TASK STATEMENT ▸
Set down every entry once more, character for character.
Segment Start: TASK MATERIAL
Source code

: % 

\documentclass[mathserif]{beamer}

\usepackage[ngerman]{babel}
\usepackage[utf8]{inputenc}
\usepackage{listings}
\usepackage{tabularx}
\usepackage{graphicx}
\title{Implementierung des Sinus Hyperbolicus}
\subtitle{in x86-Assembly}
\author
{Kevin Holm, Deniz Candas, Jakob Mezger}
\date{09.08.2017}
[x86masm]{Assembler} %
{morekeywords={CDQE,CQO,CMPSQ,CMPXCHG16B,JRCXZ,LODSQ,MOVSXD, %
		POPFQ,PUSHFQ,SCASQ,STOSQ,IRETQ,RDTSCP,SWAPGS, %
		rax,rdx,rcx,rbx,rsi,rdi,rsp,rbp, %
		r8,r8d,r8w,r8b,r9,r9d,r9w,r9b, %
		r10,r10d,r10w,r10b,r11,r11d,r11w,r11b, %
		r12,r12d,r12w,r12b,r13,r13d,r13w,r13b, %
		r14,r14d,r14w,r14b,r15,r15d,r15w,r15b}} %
Segment End: TASK MATERIAL
SOLUTION ▸
Source code

: % 

\documentclass[mathserif]{beamer}

\usepackage[ngerman]{babel}
\usepackage[utf8]{inputenc}
\usepackage{listings}
\usepackage{tabularx}
\usepackage{graphicx}
\title{Implementierung des Sinus Hyperbolicus}
\subtitle{in x86-Assembly}
\author
{Kevin Holm, Deniz Candas, Jakob Mezger}
\date{09.08.2017}
[x86masm]{Assembler} %
{morekeywords={CDQE,CQO,CMPSQ,CMPXCHG16B,JRCXZ,LODSQ,MOVSXD, %
		POPFQ,PUSHFQ,SCASQ,STOSQ,IRETQ,RDTSCP,SWAPGS, %
		rax,rdx,rcx,rbx,rsi,rdi,rsp,rbp, %
		r8,r8d,r8w,r8b,r9,r9d,r9w,r9b, %
		r10,r10d,r10w,r10b,r11,r11d,r11w,r11b, %
		r12,r12d,r12w,r12b,r13,r13d,r13w,r13b, %
		r14,r14d,r14w,r14b,r15,r15d,r15w,r15b}} %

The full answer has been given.